I recently started doing the fast.ai course where you follow a top-down approach into the world of machine learning.
But since either of them are paid by the hour, and considering I already have Nvidia GPU in my desktop (albeit not as powerful as the ones offered in the aforementioned services, just an GTX 1070), I thought of going in a tangent and setting it up myself.
The first thing to do is install Tensorflow.
I already had CUDA installed, so I proceeded to install Tensorflow.
There was a problem: the CUDA version was too bleeding edge for the Tensroflow version. Tensorflow 1.9 requires CUDA 9.0 and the latest CUDA in Arch repositories was 9.1.
I thought of compiling Tensorflow myself, since that would make it work with 9.1. But that would take a long time and probably space as well.
Instead I opted out for a docker image which required nvidia-docker from AUR, and rebooting the docker-service. Then I followed the instructions found in the github repository to run the image after it pulled it.
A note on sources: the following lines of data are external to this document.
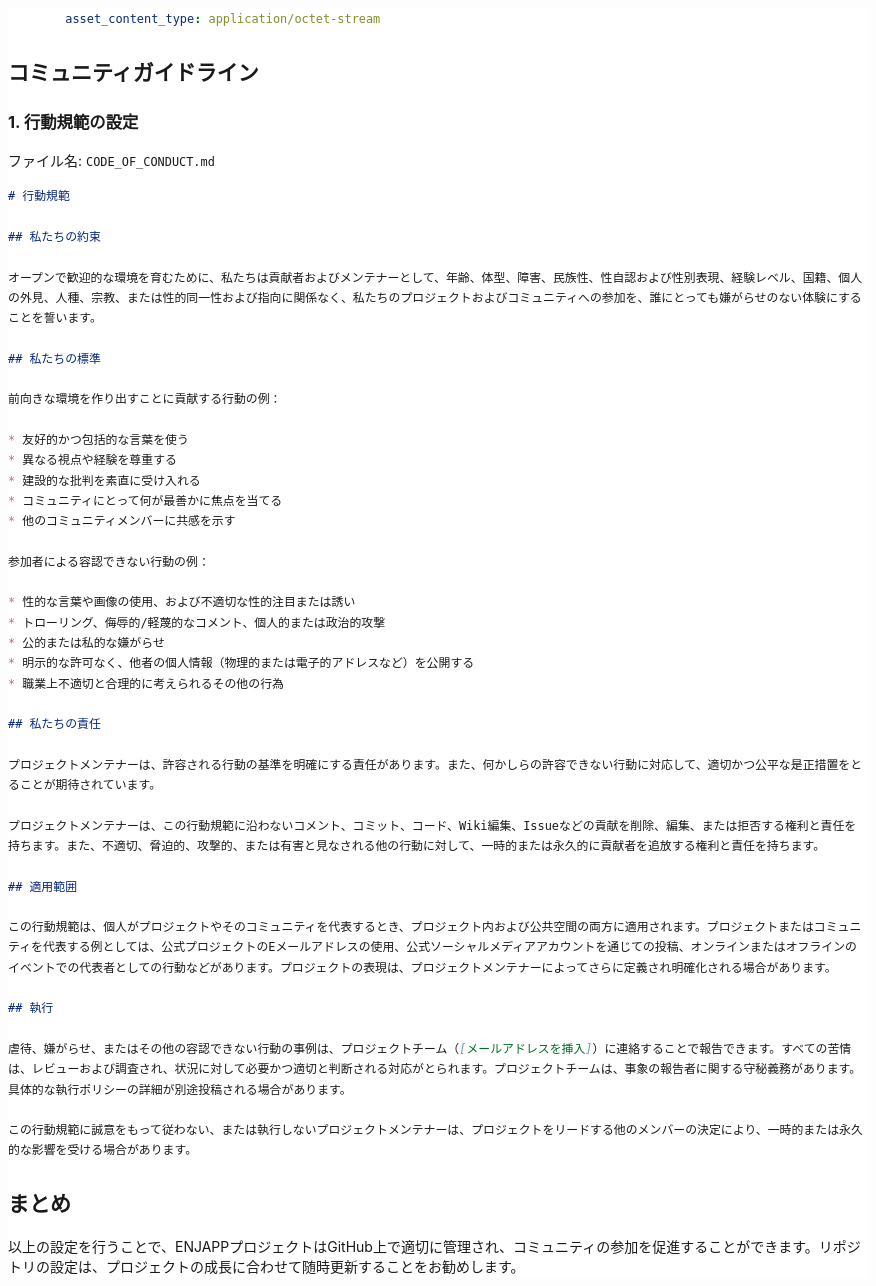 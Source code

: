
 ```yaml
        asset_content_type: application/octet-stream
```

## コミュニティガイドライン

### 1. 行動規範の設定

ファイル名: `CODE_OF_CONDUCT.md`
```markdown
# 行動規範

## 私たちの約束

オープンで歓迎的な環境を育むために、私たちは貢献者およびメンテナーとして、年齢、体型、障害、民族性、性自認および性別表現、経験レベル、国籍、個人の外見、人種、宗教、または性的同一性および指向に関係なく、私たちのプロジェクトおよびコミュニティへの参加を、誰にとっても嫌がらせのない体験にすることを誓います。

## 私たちの標準

前向きな環境を作り出すことに貢献する行動の例：

* 友好的かつ包括的な言葉を使う
* 異なる視点や経験を尊重する
* 建設的な批判を素直に受け入れる
* コミュニティにとって何が最善かに焦点を当てる
* 他のコミュニティメンバーに共感を示す

参加者による容認できない行動の例：

* 性的な言葉や画像の使用、および不適切な性的注目または誘い
* トローリング、侮辱的/軽蔑的なコメント、個人的または政治的攻撃
* 公的または私的な嫌がらせ
* 明示的な許可なく、他者の個人情報（物理的または電子的アドレスなど）を公開する
* 職業上不適切と合理的に考えられるその他の行為

## 私たちの責任

プロジェクトメンテナーは、許容される行動の基準を明確にする責任があります。また、何かしらの許容できない行動に対応して、適切かつ公平な是正措置をとることが期待されています。

プロジェクトメンテナーは、この行動規範に沿わないコメント、コミット、コード、Wiki編集、Issueなどの貢献を削除、編集、または拒否する権利と責任を持ちます。また、不適切、脅迫的、攻撃的、または有害と見なされる他の行動に対して、一時的または永久的に貢献者を追放する権利と責任を持ちます。

## 適用範囲

この行動規範は、個人がプロジェクトやそのコミュニティを代表するとき、プロジェクト内および公共空間の両方に適用されます。プロジェクトまたはコミュニティを代表する例としては、公式プロジェクトのEメールアドレスの使用、公式ソーシャルメディアアカウントを通じての投稿、オンラインまたはオフラインのイベントでの代表者としての行動などがあります。プロジェクトの表現は、プロジェクトメンテナーによってさらに定義され明確化される場合があります。

## 執行

虐待、嫌がらせ、またはその他の容認できない行動の事例は、プロジェクトチーム（[メールアドレスを挿入]）に連絡することで報告できます。すべての苦情は、レビューおよび調査され、状況に対して必要かつ適切と判断される対応がとられます。プロジェクトチームは、事象の報告者に関する守秘義務があります。具体的な執行ポリシーの詳細が別途投稿される場合があります。

この行動規範に誠意をもって従わない、または執行しないプロジェクトメンテナーは、プロジェクトをリードする他のメンバーの決定により、一時的または永久的な影響を受ける場合があります。
```

## まとめ

以上の設定を行うことで、ENJAPPプロジェクトはGitHub上で適切に管理され、コミュニティの参加を促進することができます。リポジトリの設定は、プロジェクトの成長に合わせて随時更新することをお勧めします。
Afterwards, I started a Jupyter Notebook that required a token to login, which was specified in the output of the jupyter command line prompt.
Once inside the jupyter notebook, I was finally able to run Tensroflow with GPU acceleration.
Simple enough if you know where to look. But even if digging up took some time, is time well spent considering the speedup achieved with GPU acceleration when using Tensorflow.